- _Task material_
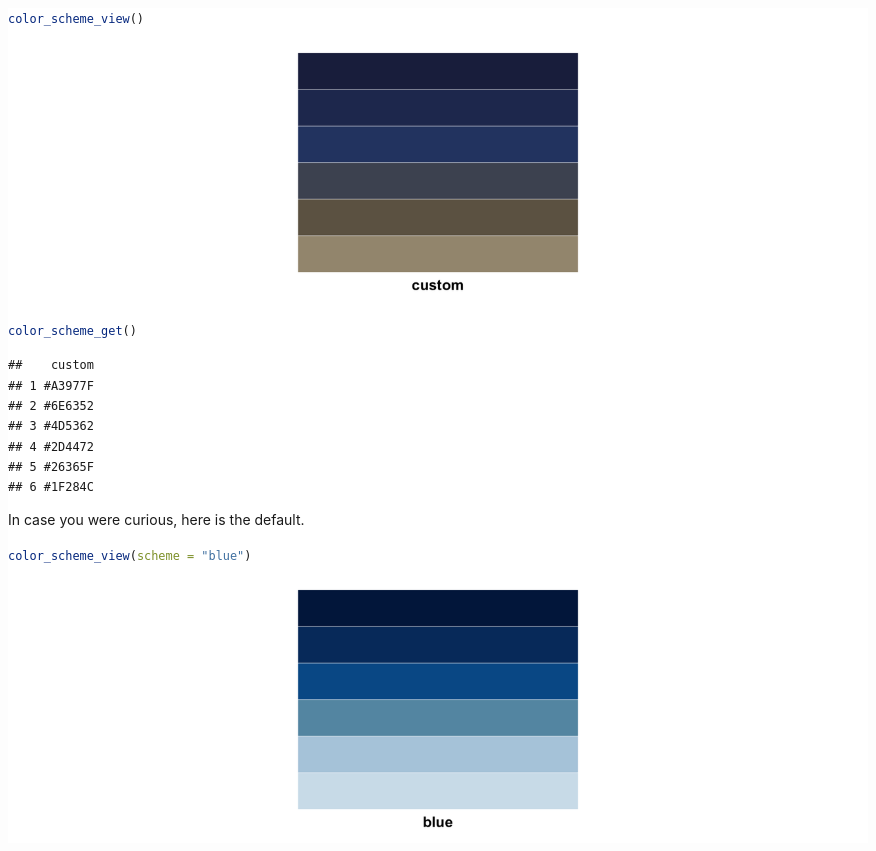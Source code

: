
 ```r
color_scheme_view()
```

<img src="10_files/figure-html/unnamed-chunk-53-1.png" width="672" style="display: block; margin: auto;" />

```r
color_scheme_get()
```

```
##    custom
## 1 #A3977F
## 2 #6E6352
## 3 #4D5362
## 4 #2D4472
## 5 #26365F
## 6 #1F284C
```

In case you were curious, here is the default.


```r
color_scheme_view(scheme = "blue")
```

<img src="10_files/figure-html/unnamed-chunk-54-1.png" width="672" style="display: block; margin: auto;" />
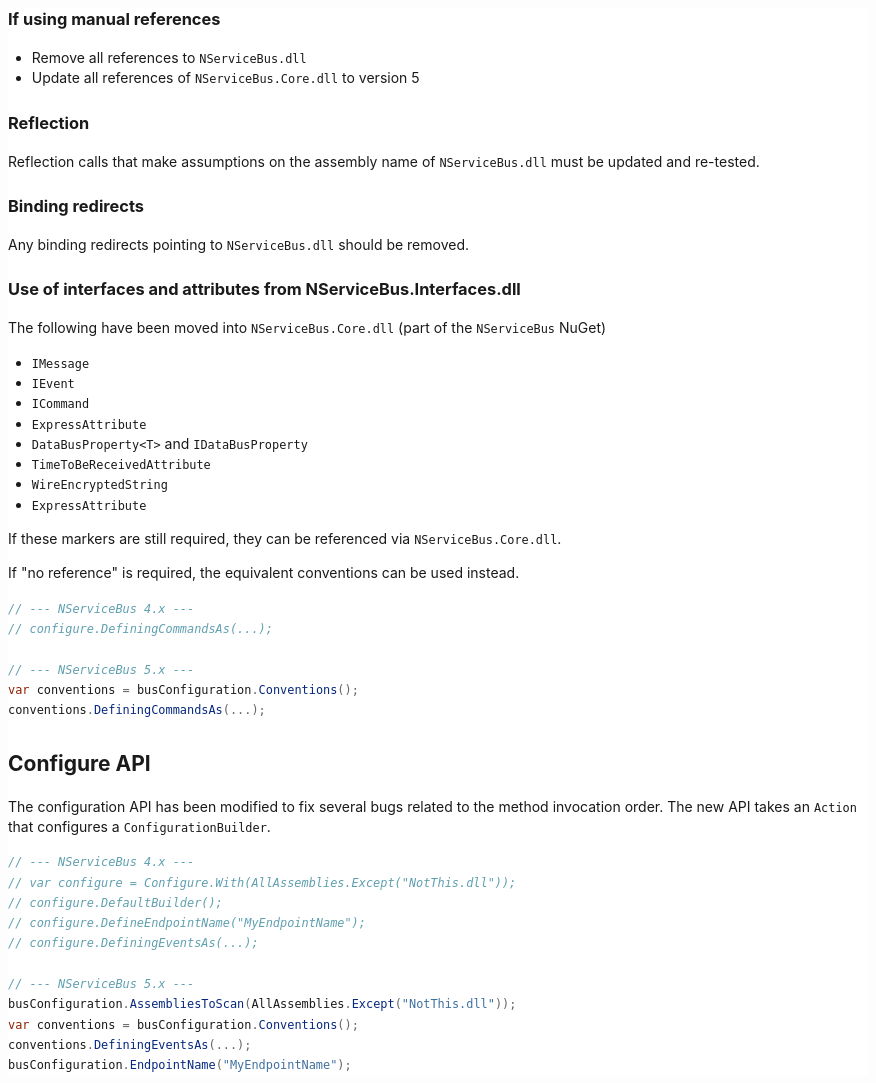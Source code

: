 ### If using manual references

 * Remove all references to `NServiceBus.dll`
 * Update all references of `NServiceBus.Core.dll` to version 5


### Reflection

Reflection calls that make assumptions on the assembly name of `NServiceBus.dll` must be updated and re-tested.


### Binding redirects

Any binding redirects pointing to `NServiceBus.dll` should be removed.


### Use of interfaces and attributes from NServiceBus.Interfaces.dll

The following have been moved into `NServiceBus.Core.dll` (part of the `NServiceBus` NuGet)

 * `IMessage`
 * `IEvent`
 * `ICommand`
 * `ExpressAttribute`
 * `DataBusProperty<T>` and `IDataBusProperty`
 * `TimeToBeReceivedAttribute`
 * `WireEncryptedString`
 * `ExpressAttribute`

If these markers are still required, they can be referenced via `NServiceBus.Core.dll`.

If "no reference" is required, the equivalent conventions can be used instead.

```cs
// --- NServiceBus 4.x ---
// configure.DefiningCommandsAs(...);

// --- NServiceBus 5.x ---
var conventions = busConfiguration.Conventions();
conventions.DefiningCommandsAs(...);
```


## Configure API

The configuration API has been modified to fix several bugs related to the method invocation order. The new API takes an `Action` that configures a `ConfigurationBuilder`.

```cs
// --- NServiceBus 4.x ---
// var configure = Configure.With(AllAssemblies.Except("NotThis.dll"));
// configure.DefaultBuilder();
// configure.DefineEndpointName("MyEndpointName");
// configure.DefiningEventsAs(...);

// --- NServiceBus 5.x ---
busConfiguration.AssembliesToScan(AllAssemblies.Except("NotThis.dll"));
var conventions = busConfiguration.Conventions();
conventions.DefiningEventsAs(...);
busConfiguration.EndpointName("MyEndpointName");
```
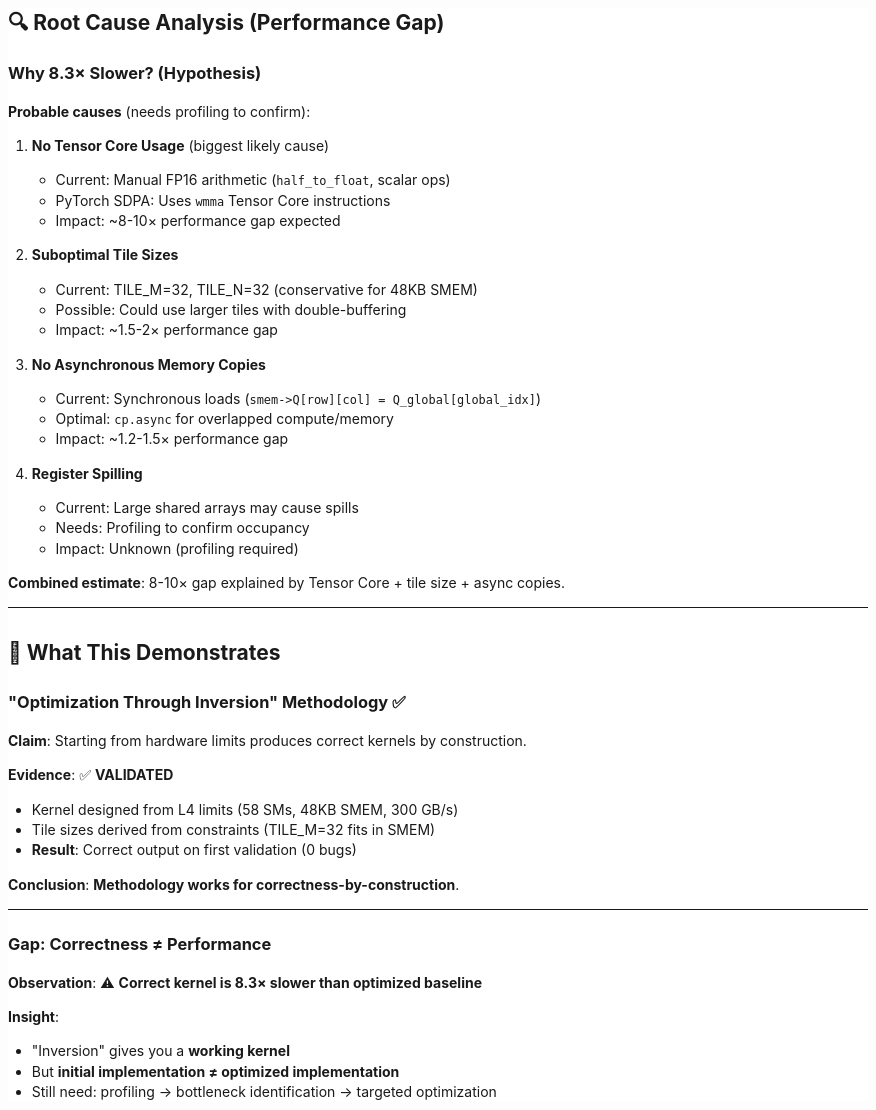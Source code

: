 
## 🔍 Root Cause Analysis (Performance Gap)

### Why 8.3× Slower? (Hypothesis)

**Probable causes** (needs profiling to confirm):

1. **No Tensor Core Usage** (biggest likely cause)
   - Current: Manual FP16 arithmetic (`half_to_float`, scalar ops)
   - PyTorch SDPA: Uses `wmma` Tensor Core instructions
   - Impact: ~8-10× performance gap expected

2. **Suboptimal Tile Sizes**
   - Current: TILE_M=32, TILE_N=32 (conservative for 48KB SMEM)
   - Possible: Could use larger tiles with double-buffering
   - Impact: ~1.5-2× performance gap

3. **No Asynchronous Memory Copies**
   - Current: Synchronous loads (`smem->Q[row][col] = Q_global[global_idx]`)
   - Optimal: `cp.async` for overlapped compute/memory
   - Impact: ~1.2-1.5× performance gap

4. **Register Spilling**
   - Current: Large shared arrays may cause spills
   - Needs: Profiling to confirm occupancy
   - Impact: Unknown (profiling required)

**Combined estimate**: 8-10× gap explained by Tensor Core + tile size + async copies.

---

## 🎯 What This Demonstrates

### "Optimization Through Inversion" Methodology ✅

**Claim**: Starting from hardware limits produces correct kernels by construction.

**Evidence**: ✅ **VALIDATED**
- Kernel designed from L4 limits (58 SMs, 48KB SMEM, 300 GB/s)
- Tile sizes derived from constraints (TILE_M=32 fits in SMEM)
- **Result**: Correct output on first validation (0 bugs)

**Conclusion**: **Methodology works for correctness-by-construction**.

---

### Gap: Correctness ≠ Performance

**Observation**: ⚠️ **Correct kernel is 8.3× slower than optimized baseline**

**Insight**:
- "Inversion" gives you a **working kernel**
- But **initial implementation ≠ optimized implementation**
- Still need: profiling → bottleneck identification → targeted optimization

- _What is needed_
In the data above, retype exactly and only the lines between the one holding "## 🔍 Root Cause Analysis (Performance Gap)" and the one holding "- PyTorch SDPA: Uses", inclusive.

- _Written response_
## 🔍 Root Cause Analysis (Performance Gap)

### Why 8.3× Slower? (Hypothesis)

**Probable causes** (needs profiling to confirm):

1. **No Tensor Core Usage** (biggest likely cause)
   - Current: Manual FP16 arithmetic (`half_to_float`, scalar ops)
   - PyTorch SDPA: Uses `wmma` Tensor Core instructions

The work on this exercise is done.